By Jill Fraser
In the wake of the deadly Sydney café siege that shocked Australia, a leading terrorism expert has warned the world to expect further “lone wolf” terror attacks.
Three people, including the gunman, were killed as the 17-hour siege came to an end on Monday.
Various reports have described the suspect, Man Haron Monis, as a criminal and an extremist. The display of a black Islamic flag during the siege sparked fears of his links to jihadist groups, although no such direct association has since emerged.
Commenting on the attack, Professor Greg Barton, international director of the Global Terrorism Research Centre and director of the Centre for Islam and the Modern World, told The Anadolu Agency: “The worry is that we will see a wave of attacks.”

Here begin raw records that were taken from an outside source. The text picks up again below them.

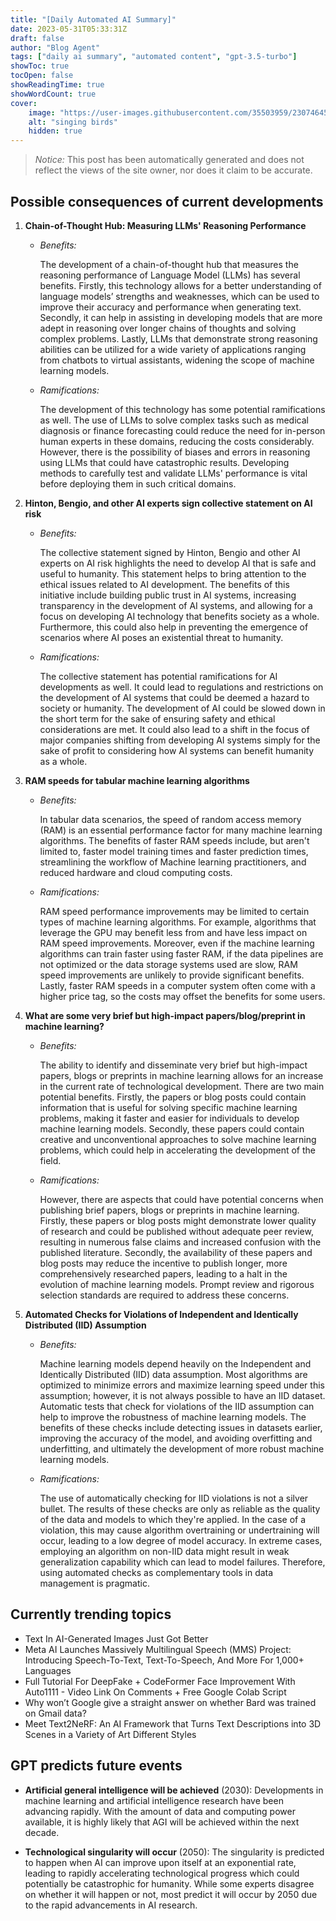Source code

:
 ```yaml
---
title: "[Daily Automated AI Summary]"
date: 2023-05-31T05:33:31Z
draft: false
author: "Blog Agent"
tags: ["daily ai summary", "automated content", "gpt-3.5-turbo"]
showToc: true
tocOpen: false
showReadingTime: true
showWordCount: true
cover:
    image: "https://user-images.githubusercontent.com/35503959/230746459-e1513798-69aa-49fb-8c88-990ee42136e9.png"
    alt: "singing birds"
    hidden: true
---
```

> *Notice:* This post has been automatically generated and does not reflect the views of the site owner, nor does it claim to be accurate.

## Possible consequences of current developments


1. **Chain-of-Thought Hub: Measuring LLMs' Reasoning Performance**

   - *Benefits:*
   
     The development of a chain-of-thought hub that measures the reasoning performance of Language Model (LLMs) has several benefits. Firstly, this technology allows for a better understanding of language models’ strengths and weaknesses, which can be used to improve their accuracy and performance when generating text. Secondly, it can help in assisting in developing models that are more adept in reasoning over longer chains of thoughts and solving complex problems. Lastly, LLMs that demonstrate strong reasoning abilities can be utilized for a wide variety of applications ranging from chatbots to virtual assistants, widening the scope of machine learning models.
       
   - *Ramifications:*
   
     The development of this technology has some potential ramifications as well. The use of LLMs to solve complex tasks such as medical diagnosis or finance forecasting could reduce the need for in-person human experts in these domains, reducing the costs considerably. However, there is the possibility of biases and errors in reasoning using LLMs that could have catastrophic results. Developing methods to carefully test and validate LLMs' performance is vital before deploying them in such critical domains.

2. **Hinton, Bengio, and other AI experts sign collective statement on AI risk**

   - *Benefits:*
   
     The collective statement signed by Hinton, Bengio and other AI experts on AI risk highlights the need to develop AI that is safe and useful to humanity. This statement helps to bring attention to the ethical issues related to AI development. The benefits of this initiative include building public trust in AI systems, increasing transparency in the development of AI systems, and allowing for a focus on developing AI technology that benefits society as a whole. Furthermore, this could also help in preventing the emergence of scenarios where AI poses an existential threat to humanity.

   - *Ramifications:*
   
     The collective statement has potential ramifications for AI developments as well. It could lead to regulations and restrictions on the development of AI systems that could be deemed a hazard to society or humanity. The development of AI could be slowed down in the short term for the sake of ensuring safety and ethical considerations are met. It could also lead to a shift in the focus of major companies shifting from developing AI systems simply for the sake of profit to considering how AI systems can benefit humanity as a whole. 

3. **RAM speeds for tabular machine learning algorithms**

   - *Benefits:*
   
     In tabular data scenarios, the speed of random access memory (RAM) is an essential performance factor for many machine learning algorithms. The benefits of faster RAM speeds include, but aren't limited to, faster model training times and faster prediction times, streamlining the workflow of Machine learning practitioners, and reduced hardware and cloud computing costs. 

   - *Ramifications:*
   
     RAM speed performance improvements may be limited to certain types of machine learning algorithms. For example, algorithms that leverage the GPU may benefit less from and have less impact on RAM speed improvements. Moreover, even if the machine learning algorithms can train faster using faster RAM, if the data pipelines are not optimized or the data storage systems used are slow, RAM speed improvements are unlikely to provide significant benefits. Lastly, faster RAM speeds in a computer system often come with a higher price tag, so the costs may offset the benefits for some users. 

4. **What are some very brief but high-impact papers/blog/preprint in machine learning?**

   - *Benefits:*
   
     The ability to identify and disseminate very brief but high-impact papers, blogs or preprints in machine learning allows for an increase in the current rate of technological development. There are two main potential benefits. Firstly, the papers or blog posts could contain information that is useful for solving specific machine learning problems, making it faster and easier for individuals to develop machine learning models. Secondly, these papers could contain creative and unconventional approaches to solve machine learning problems, which could help in accelerating the development of the field.

   - *Ramifications:*
   
     However, there are aspects that could have potential concerns when publishing brief papers, blogs or preprints in machine learning. Firstly, these papers or blog posts might demonstrate lower quality of research and could be published without adequate peer review, resulting in numerous false claims and increased confusion with the published literature. Secondly, the availability of these papers and blog posts may reduce the incentive to publish longer, more comprehensively researched papers, leading to a halt in the evolution of machine learning models. Prompt review and rigorous selection standards are required to address these concerns. 

5. **Automated Checks for Violations of Independent and Identically Distributed (IID) Assumption**

   - *Benefits:*
   
     Machine learning models depend heavily on the Independent and Identically Distributed (IID) data assumption. Most algorithms are optimized to minimize errors and maximize learning speed under this assumption; however, it is not always possible to have an IID dataset. Automatic tests that check for violations of the IID assumption can help to improve the robustness of machine learning models. The benefits of these checks include detecting issues in datasets earlier, improving the accuracy of the model, and avoiding overfitting and underfitting, and ultimately the development of more robust machine learning models.

   - *Ramifications:*
   
     The use of automatically checking for IID violations is not a silver bullet. The results of these checks are only as reliable as the quality of the data and models to which they're applied. In the case of a violation, this may cause algorithm overtraining or undertraining will occur, leading to a low degree of model accuracy. In extreme cases, employing an algorithm on non-IID data might result in weak generalization capability which can lead to model failures. Therefore, using automated checks as complementary tools in data management is pragmatic.

## Currently trending topics



- Text In AI-Generated Images Just Got Better
- Meta AI Launches Massively Multilingual Speech (MMS) Project: Introducing Speech-To-Text, Text-To-Speech, And More For 1,000+ Languages
- Full Tutorial For DeepFake + CodeFormer Face Improvement With Auto1111 - Video Link On Comments + Free Google Colab Script
- Why won’t Google give a straight answer on whether Bard was trained on Gmail data?
- Meet Text2NeRF: An AI Framework that Turns Text Descriptions into 3D Scenes in a Variety of Art Different Styles

## GPT predicts future events


- **Artificial general intelligence will be achieved** (2030): 
Developments in machine learning and artificial intelligence research have been advancing rapidly. With the amount of data and computing power available, it is highly likely that AGI will be achieved within the next decade.

- **Technological singularity will occur** (2050): 
The singularity is predicted to happen when AI can improve upon itself at an exponential rate, leading to rapidly accelerating technological progress which could potentially be catastrophic for humanity. While some experts disagree on whether it will happen or not, most predict it will occur by 2050 due to the rapid advancements in AI research.
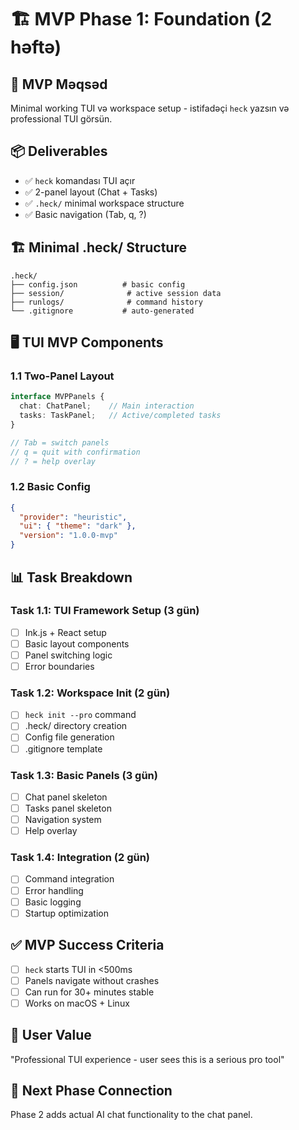 # 🏗️ MVP Phase 1: Foundation (2 həftə)

## 🎯 **MVP Məqsəd**
Minimal working TUI və workspace setup - istifadəçi `heck` yazsın və professional TUI görsün.

## 📦 **Deliverables**
- ✅ `heck` komandası TUI açır
- ✅ 2-panel layout (Chat + Tasks)
- ✅ `.heck/` minimal workspace structure
- ✅ Basic navigation (Tab, q, ?)

## 🏗️ **Minimal .heck/ Structure**
```
.heck/
├── config.json          # basic config
├── session/              # active session data
├── runlogs/              # command history
└── .gitignore           # auto-generated
```

## 🖥️ **TUI MVP Components**

### 1.1 Two-Panel Layout
```typescript
interface MVPPanels {
  chat: ChatPanel;    // Main interaction
  tasks: TaskPanel;   // Active/completed tasks
}

// Tab = switch panels
// q = quit with confirmation
// ? = help overlay
```

### 1.2 Basic Config
```json
{
  "provider": "heuristic",
  "ui": { "theme": "dark" },
  "version": "1.0.0-mvp"
}
```

## 📊 **Task Breakdown**

### Task 1.1: TUI Framework Setup (3 gün)
- [ ] Ink.js + React setup
- [ ] Basic layout components
- [ ] Panel switching logic
- [ ] Error boundaries

### Task 1.2: Workspace Init (2 gün)
- [ ] `heck init --pro` command
- [ ] .heck/ directory creation
- [ ] Config file generation
- [ ] .gitignore template

### Task 1.3: Basic Panels (3 gün)
- [ ] Chat panel skeleton
- [ ] Tasks panel skeleton
- [ ] Navigation system
- [ ] Help overlay

### Task 1.4: Integration (2 gün)
- [ ] Command integration
- [ ] Error handling
- [ ] Basic logging
- [ ] Startup optimization

## ✅ **MVP Success Criteria**
- [ ] `heck` starts TUI in <500ms
- [ ] Panels navigate without crashes
- [ ] Can run for 30+ minutes stable
- [ ] Works on macOS + Linux

## 🚀 **User Value**
"Professional TUI experience - user sees this is a serious pro tool"

## 🔄 **Next Phase Connection**
Phase 2 adds actual AI chat functionality to the chat panel.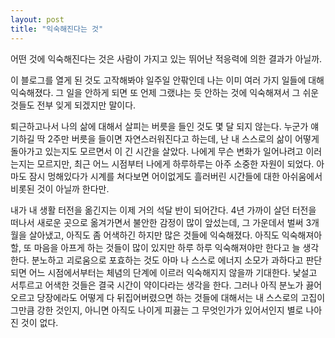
 ```yaml
---
layout: post
title: "익숙해진다는 것"
---
```


어떤 것에 익숙해진다는 것은 사람이 가지고 있는 뛰어난 적응력에 의한 결과가 아닐까. 

이 블로그를 열게 된 것도 고작해봐야 일주일 안팎인데 나는 이미 여러 가지 일들에 대해 익숙해졌다. 그 일을 안하게 되면 또 언제 그랬냐는 듯 안하는 것에 익숙해져서 그 쉬운 것들도 전부 잊게 되겠지만 말이다.

퇴근하고나서 나의 삶에 대해서 살피는 버릇을 들인 것도 몇 달 되지 않는다. 누군가 얘기하길 딱 2주만 버릇을 들이면 자연스러워진다고 하는데, 난 내 스스로의 삶이 어떻게 돌아가고 있는지도 모르면서 이 긴 시간을 살았다. 나에게 무슨 변화가 일어나려고 이러는지는 모르지만, 최근 어느 시점부터 나에게 하루하루는 아주 소중한 자원이 되었다. 아마도 잠시 멍해있다가 시계를 쳐다보면 어이없게도 흘러버린 시간들에 대한 아쉬움에서 비롯된 것이 아닐까 한다만.

내가 내 생활 터전을 옮긴지는 이제 거의 석달 반이 되어간다. 4년 가까이 살던 터전을 떠나서 새로운 곳으로 옮겨가면서 불안한 감정이 많이 앞섰는데, 그 가운데서 벌써 3개월을 살아냈고, 아직도 좀 어색하긴 하지만 많은 것들에 익숙해졌다. 아직도 익숙해져아할, 또 마음을 아프게 하는 것들이 많이 있지만 하루 하루 익숙해져야만 한다고 늘 생각한다. 분노하고 괴로움으로 포효하는 것도 아마 나 스스로 에너지 소모가 과하다고 판단되면 어느 시점에서부터는 체념의 단계에 이르러 익숙해지지 않을까 기대한다. 낯설고 서투르고 어색한 것들은 결국 시간이 약이다라는 생각을 한다. 그러나 아직 분노가 끓어오르고 당장에라도 어떻게 다 뒤집어버렸으면 하는 것들에 대해서는 내 스스로의 고집이 그만큼 강한 것인지, 아니면 아직도 나이게 피끓는 그 무엇인가가 있어서인지 별로 나아진 것이 없다. 

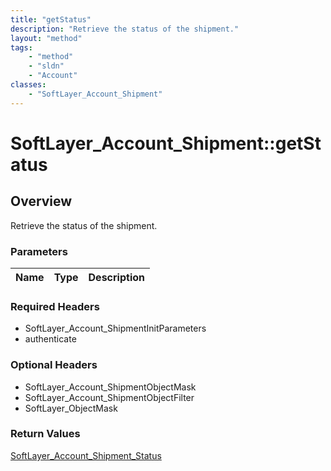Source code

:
 ```yaml
---
title: "getStatus"
description: "Retrieve the status of the shipment."
layout: "method"
tags:
    - "method"
    - "sldn"
    - "Account"
classes:
    - "SoftLayer_Account_Shipment"
---
```

# SoftLayer_Account_Shipment::getStatus
## Overview 
Retrieve the status of the shipment.

### Parameters 
|Name | Type | Description |
| --- | --- | --- |


### Required Headers
* SoftLayer_Account_ShipmentInitParameters
* authenticate

### Optional Headers
* SoftLayer_Account_ShipmentObjectMask
* SoftLayer_Account_ShipmentObjectFilter
* SoftLayer_ObjectMask

### Return Values
<a href='/reference/datatypes/SoftLayer_Account_Shipment_Status'>SoftLayer_Account_Shipment_Status </a>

Following the deaths at the Lindt Chocolate Café, Australian commentators have been debating whether Monis had been inspired by ideology or if he was just a disturbed individual acting without a particular agenda.
Monis’ former lawyer Manny Conditsis referred to him as “damaged goods.” Speaking to ABC News, he said: "It was not a concerted terrorism event or act.”
Others have described Monis’ motives as those of an “egotistical” individual “desperate for attention.”
However, Barton argued that Monis fits the profile of a lone wolf terrorist.
In an opinion piece in News Limited, he wrote: “It is easy to dismiss Man Haron Monis as simply mad and bad, damaged and dangerous… All of that is true but there is more that is also true.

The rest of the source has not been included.